In [47]:
import tensorflow as tf
from tensorflow.keras.preprocessing.image import (
    ImageDataGenerator, 
    load_img,
    img_to_array,
    DirectoryIterator
)
from keras.applications.resnet50 import ResNet50, preprocess_input
import PIL

import numpy as np
import pathlib

from typing import Dict

First, download the pre-trained ResNet 50 model from TensorFlow Hub

In [31]:
base_model = ResNet50(
    include_top=False,
    weights="imagenet",
    input_shape=(224, 224, 3),
)

Then, figure out how many celebrities we have (just the number of directories inside the `Celebrity Faces Dataset`)

In [32]:
path_to_celebrity_dataset = pathlib.Path("ml_project_4_face_detection/backend/Celebrity Faces Dataset/")
assert path_to_celebrity_dataset.exists(), f"Could not find {path_to_celebrity_dataset}."
number_celebrities = len(list(path_to_celebrity_dataset.iterdir()))
print(f"There are {number_celebrities} celebrities in the dataset.")

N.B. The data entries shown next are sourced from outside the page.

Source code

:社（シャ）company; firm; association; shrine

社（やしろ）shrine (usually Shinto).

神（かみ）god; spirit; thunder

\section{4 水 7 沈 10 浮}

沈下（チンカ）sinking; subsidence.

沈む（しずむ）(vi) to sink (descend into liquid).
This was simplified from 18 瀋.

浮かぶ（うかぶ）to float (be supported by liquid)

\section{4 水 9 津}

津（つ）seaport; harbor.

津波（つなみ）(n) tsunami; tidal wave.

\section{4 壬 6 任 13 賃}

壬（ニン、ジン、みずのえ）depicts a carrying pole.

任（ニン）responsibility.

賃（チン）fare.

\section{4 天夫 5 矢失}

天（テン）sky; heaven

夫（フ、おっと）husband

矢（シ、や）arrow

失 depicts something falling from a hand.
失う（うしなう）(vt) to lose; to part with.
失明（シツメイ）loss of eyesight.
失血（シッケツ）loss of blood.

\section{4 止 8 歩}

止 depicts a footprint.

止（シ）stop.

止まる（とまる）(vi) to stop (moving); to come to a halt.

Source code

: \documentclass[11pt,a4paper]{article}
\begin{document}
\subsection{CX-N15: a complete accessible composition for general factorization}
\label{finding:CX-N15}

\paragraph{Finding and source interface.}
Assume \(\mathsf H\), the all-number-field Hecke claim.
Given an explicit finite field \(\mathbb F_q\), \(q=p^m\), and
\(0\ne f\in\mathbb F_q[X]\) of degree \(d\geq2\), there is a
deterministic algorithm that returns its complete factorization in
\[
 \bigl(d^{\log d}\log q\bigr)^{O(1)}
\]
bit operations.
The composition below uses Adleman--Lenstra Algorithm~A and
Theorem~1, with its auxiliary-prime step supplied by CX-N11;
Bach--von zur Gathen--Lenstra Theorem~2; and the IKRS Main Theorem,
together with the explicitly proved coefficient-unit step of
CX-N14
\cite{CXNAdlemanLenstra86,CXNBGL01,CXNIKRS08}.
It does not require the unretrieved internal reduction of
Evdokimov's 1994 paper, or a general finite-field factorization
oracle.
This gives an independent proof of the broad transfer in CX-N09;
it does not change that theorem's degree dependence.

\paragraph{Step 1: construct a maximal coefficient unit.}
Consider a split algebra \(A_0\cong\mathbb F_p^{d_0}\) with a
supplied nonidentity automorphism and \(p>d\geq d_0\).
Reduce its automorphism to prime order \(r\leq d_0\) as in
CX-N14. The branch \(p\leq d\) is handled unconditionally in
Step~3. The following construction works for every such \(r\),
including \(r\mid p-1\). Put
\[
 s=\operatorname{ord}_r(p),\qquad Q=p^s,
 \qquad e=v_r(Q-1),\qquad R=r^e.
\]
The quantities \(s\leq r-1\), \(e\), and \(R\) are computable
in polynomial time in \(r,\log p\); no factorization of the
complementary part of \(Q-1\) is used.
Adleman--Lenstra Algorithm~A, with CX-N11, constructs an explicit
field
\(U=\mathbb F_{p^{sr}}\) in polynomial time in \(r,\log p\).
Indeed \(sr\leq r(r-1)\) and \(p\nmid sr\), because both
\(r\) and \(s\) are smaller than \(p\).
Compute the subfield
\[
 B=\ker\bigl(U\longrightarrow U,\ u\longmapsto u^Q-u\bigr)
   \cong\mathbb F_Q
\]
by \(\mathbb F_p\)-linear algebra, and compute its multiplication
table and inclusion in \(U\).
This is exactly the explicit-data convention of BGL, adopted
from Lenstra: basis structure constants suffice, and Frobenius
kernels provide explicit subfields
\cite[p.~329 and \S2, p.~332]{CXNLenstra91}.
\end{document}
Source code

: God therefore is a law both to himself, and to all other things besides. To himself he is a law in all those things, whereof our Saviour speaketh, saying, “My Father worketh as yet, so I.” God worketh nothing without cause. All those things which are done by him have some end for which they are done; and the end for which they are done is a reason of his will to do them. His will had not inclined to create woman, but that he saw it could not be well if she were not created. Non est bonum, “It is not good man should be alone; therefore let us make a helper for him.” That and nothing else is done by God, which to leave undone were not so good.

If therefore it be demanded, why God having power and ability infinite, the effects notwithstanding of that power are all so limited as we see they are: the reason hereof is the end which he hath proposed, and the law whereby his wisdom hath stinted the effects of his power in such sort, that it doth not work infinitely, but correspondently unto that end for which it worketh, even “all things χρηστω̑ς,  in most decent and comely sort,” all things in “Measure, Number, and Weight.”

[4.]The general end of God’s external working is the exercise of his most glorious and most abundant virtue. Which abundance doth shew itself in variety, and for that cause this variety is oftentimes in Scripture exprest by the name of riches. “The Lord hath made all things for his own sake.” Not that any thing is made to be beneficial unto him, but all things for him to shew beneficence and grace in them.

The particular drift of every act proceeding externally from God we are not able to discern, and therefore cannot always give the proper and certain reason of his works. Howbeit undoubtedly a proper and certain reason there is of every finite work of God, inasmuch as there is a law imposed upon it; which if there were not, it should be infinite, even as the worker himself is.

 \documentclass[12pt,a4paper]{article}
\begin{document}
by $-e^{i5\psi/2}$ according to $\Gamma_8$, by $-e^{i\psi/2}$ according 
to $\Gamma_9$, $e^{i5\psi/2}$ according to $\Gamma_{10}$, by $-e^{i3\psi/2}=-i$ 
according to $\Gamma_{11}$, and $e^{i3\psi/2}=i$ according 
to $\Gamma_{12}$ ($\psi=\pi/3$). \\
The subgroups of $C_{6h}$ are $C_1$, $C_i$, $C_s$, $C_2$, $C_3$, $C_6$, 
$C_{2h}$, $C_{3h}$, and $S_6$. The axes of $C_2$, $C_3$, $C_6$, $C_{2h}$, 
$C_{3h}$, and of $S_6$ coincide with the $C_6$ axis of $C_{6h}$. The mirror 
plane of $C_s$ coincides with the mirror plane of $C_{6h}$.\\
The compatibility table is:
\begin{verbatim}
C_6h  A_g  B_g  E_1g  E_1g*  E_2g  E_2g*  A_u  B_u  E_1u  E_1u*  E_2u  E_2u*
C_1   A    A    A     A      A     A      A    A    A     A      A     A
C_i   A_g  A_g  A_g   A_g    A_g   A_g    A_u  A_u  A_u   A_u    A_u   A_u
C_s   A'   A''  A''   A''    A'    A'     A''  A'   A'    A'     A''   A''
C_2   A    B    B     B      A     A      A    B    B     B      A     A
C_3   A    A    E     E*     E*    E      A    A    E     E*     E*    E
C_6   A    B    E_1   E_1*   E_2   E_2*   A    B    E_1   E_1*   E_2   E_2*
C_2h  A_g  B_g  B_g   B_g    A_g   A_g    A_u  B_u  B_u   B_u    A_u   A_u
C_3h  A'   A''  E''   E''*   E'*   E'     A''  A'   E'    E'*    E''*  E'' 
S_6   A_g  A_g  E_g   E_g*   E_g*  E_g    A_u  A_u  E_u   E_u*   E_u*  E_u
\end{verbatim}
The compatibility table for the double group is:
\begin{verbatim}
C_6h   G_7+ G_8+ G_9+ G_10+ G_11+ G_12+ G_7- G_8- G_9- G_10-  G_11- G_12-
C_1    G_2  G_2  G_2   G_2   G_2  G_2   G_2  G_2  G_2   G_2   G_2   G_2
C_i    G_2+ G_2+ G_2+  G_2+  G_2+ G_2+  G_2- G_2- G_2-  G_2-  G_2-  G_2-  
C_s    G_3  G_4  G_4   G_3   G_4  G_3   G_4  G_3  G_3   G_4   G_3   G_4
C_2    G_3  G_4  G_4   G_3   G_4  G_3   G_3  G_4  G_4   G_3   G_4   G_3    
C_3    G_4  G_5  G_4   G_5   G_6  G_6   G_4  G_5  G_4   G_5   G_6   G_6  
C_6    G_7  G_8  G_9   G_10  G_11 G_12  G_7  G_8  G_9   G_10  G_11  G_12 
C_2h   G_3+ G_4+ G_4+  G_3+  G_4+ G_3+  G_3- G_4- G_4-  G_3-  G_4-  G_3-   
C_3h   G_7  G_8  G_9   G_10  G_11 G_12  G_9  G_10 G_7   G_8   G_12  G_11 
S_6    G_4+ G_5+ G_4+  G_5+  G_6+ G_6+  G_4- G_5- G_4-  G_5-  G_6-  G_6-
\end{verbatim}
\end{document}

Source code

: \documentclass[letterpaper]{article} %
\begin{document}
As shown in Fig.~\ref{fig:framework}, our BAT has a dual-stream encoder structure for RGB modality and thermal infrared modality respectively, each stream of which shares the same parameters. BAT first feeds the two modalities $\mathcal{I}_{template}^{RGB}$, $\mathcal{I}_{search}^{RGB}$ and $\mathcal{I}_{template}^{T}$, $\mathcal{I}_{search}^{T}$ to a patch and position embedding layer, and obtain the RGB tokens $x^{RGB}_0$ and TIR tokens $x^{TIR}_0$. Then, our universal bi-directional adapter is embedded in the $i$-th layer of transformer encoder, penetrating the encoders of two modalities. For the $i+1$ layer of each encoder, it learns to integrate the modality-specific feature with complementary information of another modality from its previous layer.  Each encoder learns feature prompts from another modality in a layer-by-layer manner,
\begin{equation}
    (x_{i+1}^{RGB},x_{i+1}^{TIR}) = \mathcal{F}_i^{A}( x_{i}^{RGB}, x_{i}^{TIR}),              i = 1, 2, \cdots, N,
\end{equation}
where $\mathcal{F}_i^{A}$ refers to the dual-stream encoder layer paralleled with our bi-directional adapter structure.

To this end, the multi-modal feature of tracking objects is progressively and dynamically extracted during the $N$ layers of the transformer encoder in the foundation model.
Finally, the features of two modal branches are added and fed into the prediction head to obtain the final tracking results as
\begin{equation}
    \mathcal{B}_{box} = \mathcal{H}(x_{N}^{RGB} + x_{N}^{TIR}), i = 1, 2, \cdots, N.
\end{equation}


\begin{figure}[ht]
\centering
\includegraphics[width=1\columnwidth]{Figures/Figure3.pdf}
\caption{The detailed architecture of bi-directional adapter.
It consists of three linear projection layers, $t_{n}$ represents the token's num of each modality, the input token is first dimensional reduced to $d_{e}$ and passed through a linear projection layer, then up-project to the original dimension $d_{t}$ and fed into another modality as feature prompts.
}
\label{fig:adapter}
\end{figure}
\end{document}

There are 17 celebrities in the dataset.


Now, we'll instantiate a model on top of our pre-trained ResNet 50 model.

In [33]:
model = tf.keras.Sequential([
    base_model,
    tf.keras.layers.GlobalAveragePooling2D(),
    tf.keras.layers.Dense(number_celebrities, activation="softmax"),
])
model.summary()

Model: "sequential_2"
_________________________________________________________________
 Layer (type)                Output Shape              Param #   
 resnet50 (Functional)       (None, 7, 7, 2048)        23587712  
                                                                 
 global_average_pooling2d_2  (None, 2048)              0         
  (GlobalAveragePooling2D)                                       
                                                                 
 dense_2 (Dense)             (None, 17)                34833     
                                                                 
Total params: 23622545 (90.11 MB)
Trainable params: 23569425 (89.91 MB)
Non-trainable params: 53120 (207.50 KB)
_________________________________________________________________


Now we'll use TensorFlow utilities (`ImageDataGenerator`) to load and preprocess the celebrity images

In [34]:
target_image_size = (224, 224)

training_data_generator = ImageDataGenerator(
    preprocessing_function=preprocess_input,
    shear_range=0.2,
    zoom_range=0.2,
    horizontal_flip=True,
)

training_data_streamer: DirectoryIterator = training_data_generator.flow_from_directory(
    path_to_celebrity_dataset,
    target_size=target_image_size,
    batch_size=32,
    class_mode="categorical",
)


Found 1800 images belonging to 17 classes.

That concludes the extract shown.